The static RAM uses a six-device storage cell. The cell consists of two cross-coupled transistors, two I/O transistors, and two load devices. There are three techniques that have been successfully employed for implementing the load devices: enhancement transistors, depletion transistors, and high-impedance polysilicon load resistors.

Enhancement transistors are normally off and require a positive gate voltage (relative to the source) to turn the device on. There is a voltage drop across the device equal to the transistors' threshold. Depletion transistors are normally on and require a negative gate voltage (relative to the source) to turn them off. There is no threshold drop across this device. Polysilicon load resistors are passive loads which are always on. Formed in the polylevel of the circuit they are normally undoped and have very high impedances (5000 M $\Omega$  typically). They have the advantage of very low current (nanoamperes) and occupy a relatively small area. All present large density, state of the art, static RAMs now use this technique for the cell loads. Further enhancements have been made by manufacturing a two-level polyprocess, thereby further decreasing cell area.

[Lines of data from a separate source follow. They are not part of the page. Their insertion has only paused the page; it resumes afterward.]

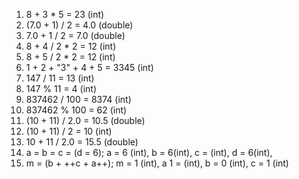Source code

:1. 8 + 3 * 5 = 23 (int)
2. (7.0 + 1) / 2 = 4.0 (double)
3. 7.0 + 1 / 2 = 7.0 (double)
4. 8 + 4 / 2 * 2 = 12 (int)
5. 8 + 5 / 2 * 2 = 12 (int)
6. 1 + 2 + "3" + 4 + 5 = 3345 (int)
7. 147 / 11 = 13 (int)
8. 147 % 11 = 4 (int)
9. 837462 / 100 = 8374 (int)
10. 837462 % 100 = 62 (int)
11. (10 + 11) / 2.0 = 10.5 (double)
12. (10 + 11) / 2 = 10 (int)
13. 10 + 11 / 2.0 = 15.5 (double)
14. a = b = c = (d = 6); a = 6 (int), b = 6(int), c = (int), d = 6(int),
15. m = (b + ++c + a++); m = 1 (int), a 1 = (int), b = 0 (int), c = 1 (int)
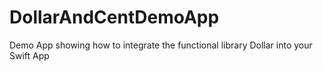 DollarAndCentDemoApp
====================

Demo App showing how to integrate the functional library Dollar into your Swift App
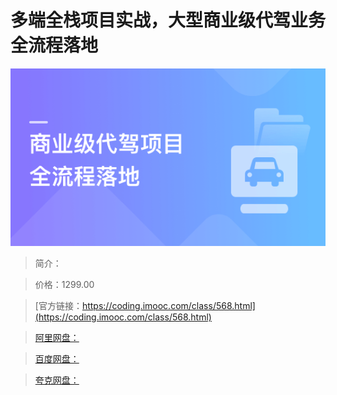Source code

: # 多端全栈项目实战，大型商业级代驾业务全流程落地

![img](../../assets/623931dc09c59e7600000000.png)

> 简介：

> 价格：1299.00

> [官方链接：https://coding.imooc.com/class/568.html](https://coding.imooc.com/class/568.html)

> [阿里网盘：]()

> [百度网盘：]()

> [夸克网盘：]()
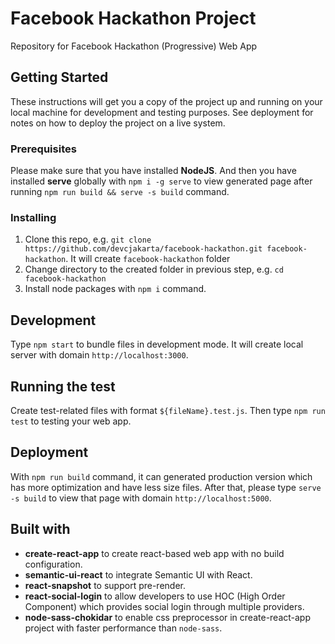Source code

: # Facebook Hackathon Project

Repository for Facebook Hackathon (Progressive) Web App

## Getting Started
These instructions will get you a copy of the project up and running on your local machine for development and testing purposes. See deployment for notes on how to deploy the project on a live system.

### Prerequisites
Please make sure that you have installed **NodeJS**. And then you have installed **serve** globally with `npm i -g serve` to view generated page after running `npm run build && serve -s build` command.

### Installing
1. Clone this repo, e.g. `git clone https://github.com/devcjakarta/facebook-hackathon.git facebook-hackathon`. It will create `facebook-hackathon` folder
2. Change directory to the created folder in previous step, e.g. `cd facebook-hackathon`
3. Install node packages with `npm i` command.

## Development
Type `npm start` to bundle files in development mode. It will create local server with domain `http://localhost:3000`.  

## Running the test
Create test-related files with format `${fileName}.test.js`. Then type `npm run test` to testing your web app.

## Deployment
With `npm run build` command, it can generated production version which has more optimization and have less size files. After that, please type `serve -s build` to view that page with domain `http://localhost:5000`.

## Built with  
* **create-react-app** to create react-based web app with no build configuration.
* **semantic-ui-react** to integrate Semantic UI with React.
* **react-snapshot** to support pre-render.
* **react-social-login** to allow developers to use HOC (High Order Component) which provides social login through multiple providers.
* **node-sass-chokidar** to enable css preprocessor in create-react-app project with faster performance than `node-sass`.
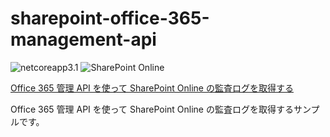 # sharepoint-office-365-management-api

![netcoreapp3.1](https://img.shields.io/badge/.net-netcoreapp3.1-green)
![SharePoint Online](https://img.shields.io/badge/SharePoint-Online-blue.svg)

[Office 365 管理 API を使って SharePoint Online の監査ログを取得する](https://blog.karamem0.dev/entry/2020/09/02/150000)

Office 365 管理 API を使って SharePoint Online の監査ログを取得するサンプルです。

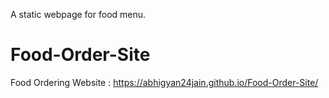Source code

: A static webpage for food menu.

# Food-Order-Site
 Food Ordering Website : https://abhigyan24jain.github.io/Food-Order-Site/
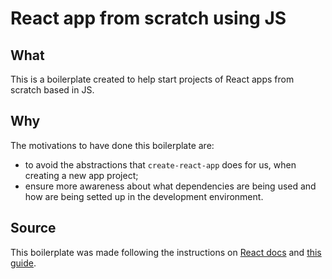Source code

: # React app from scratch using JS

## What
This is a boilerplate created to help start projects of React apps from scratch based in JS.

## Why
The motivations to have done this boilerplate are:
- to avoid the abstractions that `create-react-app` does for us, when creating a new app project;
- ensure more awareness about what dependencies are being used and how are being setted up in the development environment.

## Source
This boilerplate was made following the instructions on [React docs](https://reactjs.org/docs/create-a-new-react-app.html#creating-a-toolchain-from-scratch) and [this guide](https://blog.usejournal.com/creating-a-react-app-from-scratch-f3c693b84658).
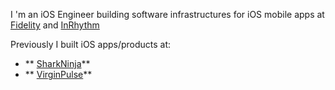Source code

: 
I 'm an iOS Engineer building software infrastructures for iOS mobile apps at <a href="https://www.fidelity.com/" target="_blank">Fidelity</a> and <a href="https://www.inrhythm.com/" target="_blank">InRhythm</a>

Previously I built iOS apps/products at: 
 - ** <a href="https://www.sharkninja.com/" target="_blank">SharkNinja</a>**
 - ** <a href="https://www.virginpulse.com/" target="_blank">VirginPulse</a>**


<!--
Enterpise project I contributed into:
- 


Here are some ideas to get you started:

- 🔭 I’m currently working on ...
- 🌱 I’m currently learning ...
- 👯 I’m looking to collaborate on ...
- 🤔 I’m looking for help with ...
- 💬 Ask me about ...
- 📫 How to reach me: ...
- 😄 Pronouns: ...
- ⚡ Fun fact: ...
-->
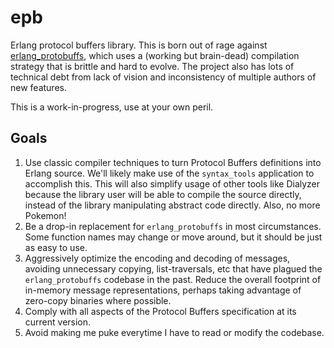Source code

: # epb

Erlang protocol buffers library. This is born out of rage against
[erlang_protobuffs](/basho/erlang_protobuffs), which uses a (working
but brain-dead) compilation strategy that is brittle and hard to
evolve. The project also has lots of technical debt from lack of
vision and inconsistency of multiple authors of new features.

This is a work-in-progress, use at your own peril.

## Goals

1. Use classic compiler techniques to turn Protocol Buffers
   definitions into Erlang source. We'll likely make use of the
   `syntax_tools` application to accomplish this. This will also
   simplify usage of other tools like Dialyzer because the library
   user will be able to compile the source directly, instead of the
   library manipulating abstract code directly. Also, no more Pokemon!
2. Be a drop-in replacement for `erlang_protobuffs` in most
   circumstances. Some function names may change or move around, but
   it should be just as easy to use.
3. Aggressively optimize the encoding and decoding of messages,
   avoiding unnecessary copying, list-traversals, etc that have
   plagued the `erlang_protobuffs` codebase in the past. Reduce the
   overall footprint of in-memory message representations, perhaps
   taking advantage of zero-copy binaries where possible.
4. Comply with all aspects of the Protocol Buffers specification at
   its current version.
5. Avoid making me puke everytime I have to read or modify the
   codebase.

The operation of the polyload SRAM cell is shown in Fig. 6.3.3. The cross-coupled nature of the flip-flop is easily noticed.

# Characteristics

Static RAM is typified by ease of use. This comes at the expense of a more complex circuit involving six or more transistors in a cross-coupled array. Thus, the total transistor count or density is four times higher than a DRAM.

The fundamental device is often referred to as a ripple through static RAM. Its design objective is ease of use. This device offers one power dissipation mode "on". Therefore its selected power (active power) is equal to its deselected power (standby power). One need simply present an address to the device and select it (via chip select) to access data. Note that the write signal must be inactive.

The address must be valid before and after read/write active to prevent writing into the wrong cell. Chip select gates the write pulse into the chip and must meet a minimum pulse width which is the same as the read/write minimum pulse width.

Read modify write cycles can be performed by this as well as other static RAMs. Read modify write merely means combining a read and write cycle into one operation. This is accomplished by first performing a read



FIGURE 6.3.3 Polyresistor load static RAM cell.

then activating the read write line. The status of the data out pin during the write operation varies among vendors. The product's data sheet therefore be read carefully.

The device achieves its ease of use by using very simplistic internal circuitry. To permit a nonsynchronous interface (no timing sequence required) all circuitry within the part is active at all times. That static "NOR" row decoder is typical of the circuitry used. For a 4k RAM with 64 rows, this circuit is repeated 64 times with the address lines varying to uniquely identify each row.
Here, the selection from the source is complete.